La guerra de la que hablo no es sólo la de la conquista; tampoco la que proviene de la violencia política que hubo en el Perú desde el ochenta al dos mil. Es más bien la guerra del racismo, de la exclusión de los mismos de siempre; la falta de una educación pública de calidad que nos libere a todos; el reconocimiento amoroso de nuestra pluriculturalidad; la importancia de la vida no de algunos sino de todos los peruanos. Una guerra de la que no se habla. Y en este contexto: somos un país agricultor; tenemos un Centro Internacional de la Papa; hemos sido reconocidos mundialmente como una de las mejores cocinas de la humanidad y todo ello nos enorgullece. Sin embargo, eso no es lo único que nos debe preocupar. Tenemos un montón de problemas como país. Algunos de los que he mencionado antes. La creación de la marca Perú, por ejemplo. Yo titulé mi libro con el nombre de mi país porque quería ir más allá de esa propuesta “tan perfecta” de lo que somos; tan próspera. Los peruanos seguimos siendo acomplejados, seguimos divididos por color de piel, apellido, lugar de residencia, plata, educación. Todavía no hemos podido ir más allá. Los virreyes blancos todavía existen dentro y fuera del Perú y creen que deben existir siervos y no ciudadanos. Yo he sido víctima de eso aquí en Buenos Aires y en Lima. Yo no soy blanca ni tengo ojos azules. No llevo un apellido alemán ni inglés. Mi apellido es vasco, pero mi cara es de india, de negra, de “mestiza”. Y soy para muchos de mis amigos hasta ahora un error de la estadística porque vengo de un distrito como Comas. Porque no se concibe que una persona que viene de ese barrio popular pueda leer libros, interesarse por la filosofía y escribir poemas, casarse con un argentino, vivir y publicar en Buenos Aires. Quizá debería estar muerta, tener doce hijos, estar limpiando casas o trabajando en un supermercado. Esta es la guerra de la que yo quería hablar en mi libro. La que queremos olvidar y negar, pero que está pegada a nuestra piel como una marca distintiva.

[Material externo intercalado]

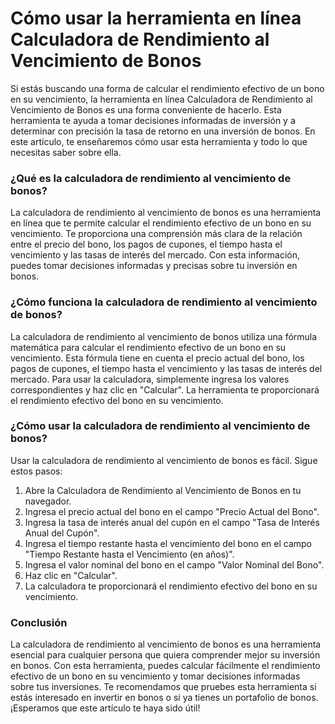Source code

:Cómo usar la herramienta en línea Calculadora de Rendimiento al Vencimiento de Bonos
====================================================================================

Si estás buscando una forma de calcular el rendimiento efectivo de un bono en su vencimiento, la herramienta en línea Calculadora de Rendimiento al Vencimiento de Bonos es una forma conveniente de hacerlo. Esta herramienta te ayuda a tomar decisiones informadas de inversión y a determinar con precisión la tasa de retorno en una inversión de bonos. En este artículo, te enseñaremos cómo usar esta herramienta y todo lo que necesitas saber sobre ella.

### ¿Qué es la calculadora de rendimiento al vencimiento de bonos?

La calculadora de rendimiento al vencimiento de bonos es una herramienta en línea que te permite calcular el rendimiento efectivo de un bono en su vencimiento. Te proporciona una comprensión más clara de la relación entre el precio del bono, los pagos de cupones, el tiempo hasta el vencimiento y las tasas de interés del mercado. Con esta información, puedes tomar decisiones informadas y precisas sobre tu inversión en bonos.

### ¿Cómo funciona la calculadora de rendimiento al vencimiento de bonos?

La calculadora de rendimiento al vencimiento de bonos utiliza una fórmula matemática para calcular el rendimiento efectivo de un bono en su vencimiento. Esta fórmula tiene en cuenta el precio actual del bono, los pagos de cupones, el tiempo hasta el vencimiento y las tasas de interés del mercado. Para usar la calculadora, simplemente ingresa los valores correspondientes y haz clic en "Calcular". La herramienta te proporcionará el rendimiento efectivo del bono en su vencimiento.

### ¿Cómo usar la calculadora de rendimiento al vencimiento de bonos?

Usar la calculadora de rendimiento al vencimiento de bonos es fácil. Sigue estos pasos:

1. Abre la Calculadora de Rendimiento al Vencimiento de Bonos en tu navegador.
2. Ingresa el precio actual del bono en el campo "Precio Actual del Bono".
3. Ingresa la tasa de interés anual del cupón en el campo "Tasa de Interés Anual del Cupón".
4. Ingresa el tiempo restante hasta el vencimiento del bono en el campo "Tiempo Restante hasta el Vencimiento (en años)".
5. Ingresa el valor nominal del bono en el campo "Valor Nominal del Bono".
6. Haz clic en "Calcular".
7. La calculadora te proporcionará el rendimiento efectivo del bono en su vencimiento.

### Conclusión

La calculadora de rendimiento al vencimiento de bonos es una herramienta esencial para cualquier persona que quiera comprender mejor su inversión en bonos. Con esta herramienta, puedes calcular fácilmente el rendimiento efectivo de un bono en su vencimiento y tomar decisiones informadas sobre tus inversiones. Te recomendamos que pruebes esta herramienta si estás interesado en invertir en bonos o si ya tienes un portafolio de bonos. ¡Esperamos que este artículo te haya sido útil!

¿Hace cuánto vivís en Argentina? ¿Escribiste este libro en Buenos Aires? ¿Cuánto de ese entramado se configura en la distancia?

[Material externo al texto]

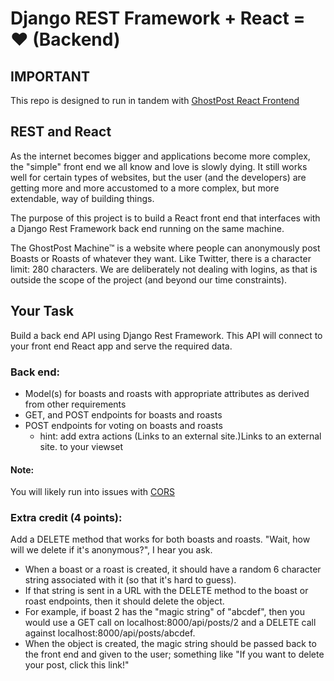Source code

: # Django REST Framework + React = ❤ (Backend)

## IMPORTANT

This repo is designed to run in tandem with [GhostPost React Frontend](https://github.com/forty9unbeaten/ghostPostReactFrontend)

## REST and React

As the internet becomes bigger and applications become more complex, the "simple" front end we all know and love is slowly dying. It still works well for certain types of websites, but the user (and the developers) are getting more and more accustomed to a more complex, but more extendable, way of building things.

The purpose of this project is to build a React front end that interfaces with a Django Rest Framework back end running on the same machine.

The GhostPost Machine™ is a website where people can anonymously post Boasts or Roasts of whatever they want. Like Twitter, there is a character limit: 280 characters. We are deliberately not dealing with logins, as that is outside the scope of the project (and beyond our time constraints).

## Your Task

Build a back end API using Django Rest Framework. This API will connect to your front end React app and serve the required data.

### Back end:

-   Model(s) for boasts and roasts with appropriate attributes as derived from other requirements
-   GET, and POST endpoints for boasts and roasts
-   POST endpoints for voting on boasts and roasts
    -   hint: add extra actions (Links to an external site.)Links to an external site. to your viewset

#### Note:

You will likely run into issues with [CORS](https://www.django-rest-framework.org/topics/ajax-csrf-cors/#cors)

### Extra credit (4 points):

Add a DELETE method that works for both boasts and roasts. "Wait, how will we delete if it's anonymous?", I hear you ask.

-   When a boast or a roast is created, it should have a random 6 character string associated with it (so that it's hard to guess).
-   If that string is sent in a URL with the DELETE method to the boast or roast endpoints, then it should delete the object.
-   For example, if boast 2 has the "magic string" of "abcdef", then you would use a GET call on localhost:8000/api/posts/2 and a DELETE call against localhost:8000/api/posts/abcdef.
-   When the object is created, the magic string should be passed back to the front end and given to the user; something like "If you want to delete your post, click this link!"
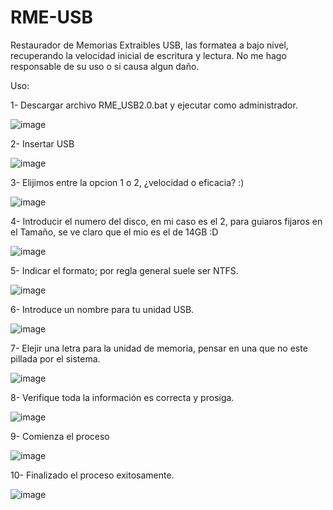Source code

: # RME-USB
Restaurador de Memorias Extraibles USB, las formatea a bajo nivel, recuperando la velocidad inicial de escritura y lectura.
No me hago responsable de su uso o si causa algun daño.

Uso:

1- Descargar archivo RME_USB2.0.bat y ejecutar como administrador.

![image](https://github.com/user-attachments/assets/f9fd604e-3dbe-47a0-8de7-333420f013a8)


2- Insertar USB

![image](https://github.com/user-attachments/assets/ae5a988c-3e76-49bb-9944-2e945cdf5730)


3- Elijimos entre la opcion 1 o 2, ¿velocidad o eficacia? :)

![image](https://github.com/user-attachments/assets/49683c84-ebfe-4aa2-8a25-5a435160097b)


4- Introducir el numero del disco, en mi caso es el 2, para guiaros fijaros en el Tamaño, se ve claro que el mio es el de 14GB :D

![image](https://github.com/user-attachments/assets/916beb62-4bc0-48a2-bd13-efd43ad4f429)


5- Indicar el formato; por regla general suele ser NTFS. 

![image](https://github.com/user-attachments/assets/7397c0e2-0172-41eb-9cf8-02564a60d919)


6- Introduce un nombre para tu unidad USB.

![image](https://github.com/user-attachments/assets/47a61bfa-dc29-4662-9288-6377000a5391)


7- Elejir una letra para la unidad de memoria, pensar en una que no este pillada por el sistema.

![image](https://github.com/user-attachments/assets/12988afe-08d1-48fc-9de5-4abb8f6eab93)


8- Verifique toda la información es correcta y prosiga.

![image](https://github.com/user-attachments/assets/d687f2e0-94fc-4530-bc88-e967a588797c)


9- Comienza el proceso

![image](https://github.com/user-attachments/assets/10857b1d-a8dc-4dce-837e-4340613af839)


10- Finalizado el proceso exitosamente. 

![image](https://github.com/user-attachments/assets/fc4014a9-6398-4411-b49b-feee28da4efd)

Vivo en Buenos Aires desde el 2008. Escribí Perú viviendo en esta ciudad. Este trabajo es la parte final de una serie de tres libros. Sus antecesores en orden cronológico son Yana wayra (2011) y Mestiza (2012). Este ha sido un camino de obrera sobre la experiencia de haber nacido y vivido en Perú hasta mis treinta y un años. Pero si tengo que contar toda la historia debo comenzar con mi paso por la maestría en Creación Musical de Artes Tradicionales y Nuevas Tecnologías en la UNTREF, donde tuve que componer una obra musical. Otro momento crucial para el desarrollo de mi escritura fue el día en que escuché unos cantos gregorianos en quechua y de manera natural y sin entender exactamente lo que decía la letra comencé a llorar. Una especie de llamado melancólico me atrapó entre esas voces como si yo perteneciera a ellas. El símbolo de la piedra de los doce ángulos de la Orquesta de la universidad. El violín de Viento negro del compositor argentino Daniel Vacs. Algunas lecturas, como las del filósofo argentino Rodolfo Kusch y el venezolano Simón Rodríguez, pusieron frente a mis ojos el Perú como un espejo en donde podía verme a mí misma de una forma en que no me había visto nunca. Así nació la voz de la mujer de mi primer libro, Yana wayra, cruzada por el dolor de la pérdida y la insistencia de la memoria. Una voz que se continuaría en mi segundo libro, Mestiza, ampliando sus horizontes y apelando a su doble origen: europeo-americano. Perú se presenta en este largo camino como el cierre de esta trilogía.